With regard to EPS growth:
- MarketWatch projects annualized growth of 8.0% and 10.5% for ’23-’25 and ’23-’26 (based on 23 analysts).
- Nasdaq.com projects 9.0% YOY and 11.5% per year for ’25 and ’24-’26 (9/9/3 analysts for ’24/’25/’26).
- Seeking Alpha projects 4-year annualized growth of 17.6%.
- YF projects YOY 3.9% contraction and 16.4% growth for ’24 and ’25, respectively (20), along with 5-year annualized growth of 7.1%.
- Zacks projects YOY 3.9% contraction and 15.2% growth for ’24 and ’25, respectively (14), along with 5-year annualized growth of 3.0%.
- Value Line projects 17.0% annualized growth from ’23-’28.
- CFRA projects 3.4% YOY contraction and 7.6% growth per year for ’24 and ’23-’25 along with a 3-year CAGR of 4.0%.
>
My 3.0% forecast is at the bottom of the [very large] long-term range. Mean (n = 4) is currently 11.2%, but I expect Value Line and Seeking Alpha to decrease. Initial value is ’23 EPS of $7.06/share.
My Forecast High P/E is 33.0. Over the past decade, high P/E ranges from 34.0 in ’18 to 95.3 in ’22 with a last-5-year mean of 70.3 and a last-5-year-mean average P/E of 47.1. I am below the range.
My Forecast Low P/E is 20.0. Over the past decade, low P/E ranges from 21.0 in ’14 to 48.0 in ’17 with a last-5-year mean of 28.8 (last-10-year median 27.5). I am below the range.

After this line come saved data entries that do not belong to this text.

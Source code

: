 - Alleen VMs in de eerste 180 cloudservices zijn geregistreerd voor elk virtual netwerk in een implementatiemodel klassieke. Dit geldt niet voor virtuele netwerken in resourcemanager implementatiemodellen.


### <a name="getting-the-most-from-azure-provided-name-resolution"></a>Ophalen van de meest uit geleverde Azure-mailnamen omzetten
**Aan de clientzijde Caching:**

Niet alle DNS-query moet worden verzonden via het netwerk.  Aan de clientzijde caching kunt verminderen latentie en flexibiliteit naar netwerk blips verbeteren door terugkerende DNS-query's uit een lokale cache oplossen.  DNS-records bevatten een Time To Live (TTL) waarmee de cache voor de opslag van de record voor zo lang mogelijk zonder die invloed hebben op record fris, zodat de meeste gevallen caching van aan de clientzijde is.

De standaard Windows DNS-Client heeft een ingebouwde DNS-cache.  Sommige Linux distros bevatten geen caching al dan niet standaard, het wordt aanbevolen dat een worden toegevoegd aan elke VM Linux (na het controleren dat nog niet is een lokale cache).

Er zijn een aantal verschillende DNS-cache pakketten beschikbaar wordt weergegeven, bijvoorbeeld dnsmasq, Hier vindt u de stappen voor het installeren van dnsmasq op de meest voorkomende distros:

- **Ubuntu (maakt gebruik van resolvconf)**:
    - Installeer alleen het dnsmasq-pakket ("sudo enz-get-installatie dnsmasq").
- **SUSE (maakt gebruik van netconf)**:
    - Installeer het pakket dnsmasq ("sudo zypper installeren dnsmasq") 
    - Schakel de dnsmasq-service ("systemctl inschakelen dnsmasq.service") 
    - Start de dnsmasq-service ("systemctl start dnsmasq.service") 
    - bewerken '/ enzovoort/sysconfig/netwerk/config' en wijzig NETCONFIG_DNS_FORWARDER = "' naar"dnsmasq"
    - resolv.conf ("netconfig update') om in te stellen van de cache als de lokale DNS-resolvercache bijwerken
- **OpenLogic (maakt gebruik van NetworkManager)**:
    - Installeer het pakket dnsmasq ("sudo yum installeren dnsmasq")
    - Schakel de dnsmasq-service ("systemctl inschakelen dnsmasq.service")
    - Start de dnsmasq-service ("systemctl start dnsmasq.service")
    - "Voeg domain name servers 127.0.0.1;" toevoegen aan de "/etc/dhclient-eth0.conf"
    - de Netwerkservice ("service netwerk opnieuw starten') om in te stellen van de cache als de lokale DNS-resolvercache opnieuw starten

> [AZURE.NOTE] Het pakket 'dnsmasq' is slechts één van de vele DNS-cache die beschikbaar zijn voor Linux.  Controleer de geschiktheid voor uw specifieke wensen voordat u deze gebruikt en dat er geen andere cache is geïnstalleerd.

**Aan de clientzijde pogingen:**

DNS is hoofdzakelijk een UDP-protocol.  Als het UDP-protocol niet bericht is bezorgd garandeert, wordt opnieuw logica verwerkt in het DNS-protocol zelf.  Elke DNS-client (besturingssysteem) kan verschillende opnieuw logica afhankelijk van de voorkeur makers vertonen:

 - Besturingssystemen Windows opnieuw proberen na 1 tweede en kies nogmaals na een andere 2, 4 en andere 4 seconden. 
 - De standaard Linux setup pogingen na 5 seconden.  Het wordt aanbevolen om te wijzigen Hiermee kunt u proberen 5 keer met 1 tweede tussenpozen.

My Low Stock Price Forecast (LSPF) of $141.20 is default based on the initial value. This is 22.4% less than the previous close and 21.7% less than the 52-week low.
These inputs land EPAM in the HOLD zone with a U/D ratio of 2.2. Total Annualized Return (TAR) is 8.2%.

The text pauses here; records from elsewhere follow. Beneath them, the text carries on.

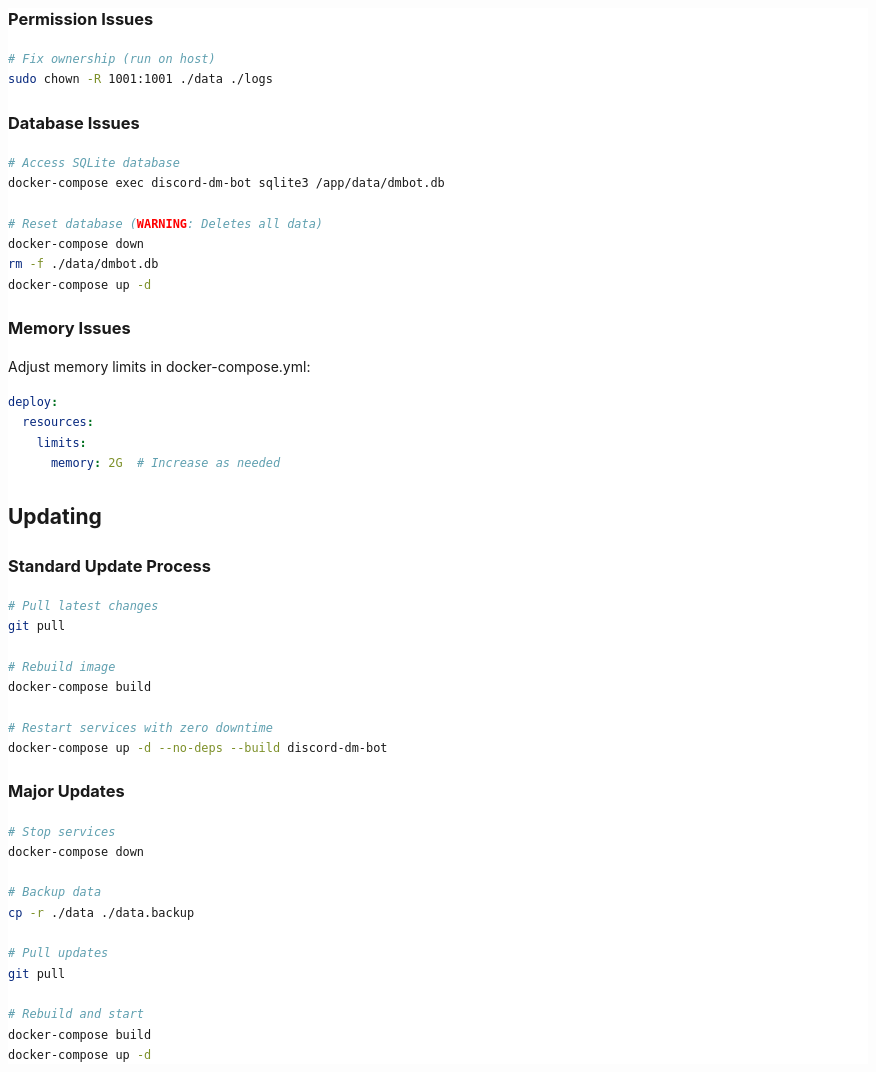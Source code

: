 ### Permission Issues
```bash
# Fix ownership (run on host)
sudo chown -R 1001:1001 ./data ./logs
```

### Database Issues
```bash
# Access SQLite database
docker-compose exec discord-dm-bot sqlite3 /app/data/dmbot.db

# Reset database (WARNING: Deletes all data)
docker-compose down
rm -f ./data/dmbot.db
docker-compose up -d
```

### Memory Issues
Adjust memory limits in docker-compose.yml:
```yaml
deploy:
  resources:
    limits:
      memory: 2G  # Increase as needed
```

## Updating

### Standard Update Process
```bash
# Pull latest changes
git pull

# Rebuild image
docker-compose build

# Restart services with zero downtime
docker-compose up -d --no-deps --build discord-dm-bot
```

### Major Updates
```bash
# Stop services
docker-compose down

# Backup data
cp -r ./data ./data.backup

# Pull updates
git pull

# Rebuild and start
docker-compose build
docker-compose up -d
```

PAR (using Forecast Average—not High—P/E) is 3.6%, which is less than the current yield on T-bills. If a healthy margin of safety (MOS) anchors this study, then I can proceed based on TAR instead.
To assess MOS, I compare my inputs with those of Member Sentiment (MS). Based on only 26 [nine months ago this number was 152] studies done in the past 90 days (my study and 8 outliers excluded), averages (lower of mean/median) for projected sales growth, projected EPS growth, Forecast High P/E, and Forecast Low P/E are 10.0%, 9.3%, 42.0, and 26.6, respectively. I am lower across the board. Value Line projects a future average annual P/E of 23.0, which is much lower than MS (34.3) and lower than mine (26.5).

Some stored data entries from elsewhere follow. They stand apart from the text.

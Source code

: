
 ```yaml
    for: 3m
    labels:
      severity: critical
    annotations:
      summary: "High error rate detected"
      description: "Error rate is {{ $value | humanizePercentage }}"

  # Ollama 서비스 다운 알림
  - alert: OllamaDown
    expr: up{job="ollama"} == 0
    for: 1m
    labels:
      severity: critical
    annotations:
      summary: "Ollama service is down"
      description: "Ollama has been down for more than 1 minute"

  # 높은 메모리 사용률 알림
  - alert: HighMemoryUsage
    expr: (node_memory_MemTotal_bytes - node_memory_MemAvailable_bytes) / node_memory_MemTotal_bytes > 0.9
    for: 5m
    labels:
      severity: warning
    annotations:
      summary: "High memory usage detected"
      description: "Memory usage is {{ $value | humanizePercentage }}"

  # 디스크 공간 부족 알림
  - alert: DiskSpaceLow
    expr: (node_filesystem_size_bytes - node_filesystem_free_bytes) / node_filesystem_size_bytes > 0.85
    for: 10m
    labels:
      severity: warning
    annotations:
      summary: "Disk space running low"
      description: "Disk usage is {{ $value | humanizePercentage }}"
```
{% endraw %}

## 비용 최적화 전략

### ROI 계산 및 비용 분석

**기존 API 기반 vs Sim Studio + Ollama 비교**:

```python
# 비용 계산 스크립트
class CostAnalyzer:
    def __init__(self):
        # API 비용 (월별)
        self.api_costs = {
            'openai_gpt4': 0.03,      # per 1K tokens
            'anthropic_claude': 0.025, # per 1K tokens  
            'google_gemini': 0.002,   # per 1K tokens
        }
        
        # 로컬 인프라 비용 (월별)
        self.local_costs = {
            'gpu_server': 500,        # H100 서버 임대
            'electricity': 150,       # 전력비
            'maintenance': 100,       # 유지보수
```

MS high / low EPS are $11.37 / $7.07 versus my $8.18 / $7.06 (per share). My high EPS is lower due to a lower growth rate. Value Line has high EPS at $15.50: much higher than both. As mentioned, I expect this to come down.
MS LSPF of $185.00 (INVALID) implies a Forecast Low P/E of 26.2 vs. the above-stated 26.6. MS LSPF is 1.6% less than the default $7.07/share x 26.6 = $188.06 (also INVALID), which results in more conservative zoning. MS LSPF is 31.0% greater than mine, however.
TAR (over 15.0% preferred) is much less than MS 13.2%. Despite the small MS sample size, I think I did a pretty good job of using conservative judgments. I believe MOS to be robust in the current study.
With regard to valuation, PEG is 6.0 and 8.3 per Zacks and my projected P/E: both significantly overvalued due to low growth-rate denominators. Relative Value [(current P/E) / 5-year-mean average P/E] is cheap at 0.52.
As mentioned at the top, it will take some time for analysts to digest the earnings announcement and modify estimates. After such a sharp selloff, though, I wanted to see if we might have a screaming BUY right now. M* maintains an updated 4-star rating while Value Line and CFRA updates will be forthcoming. I certainly don’t hear any screaming. In fact, I’m not sure I hear anything at all.
EPAM is a BUY under $173/share. With a forecast high price ~$270, my personal TAR criterion won’t be satisfied until ~$135.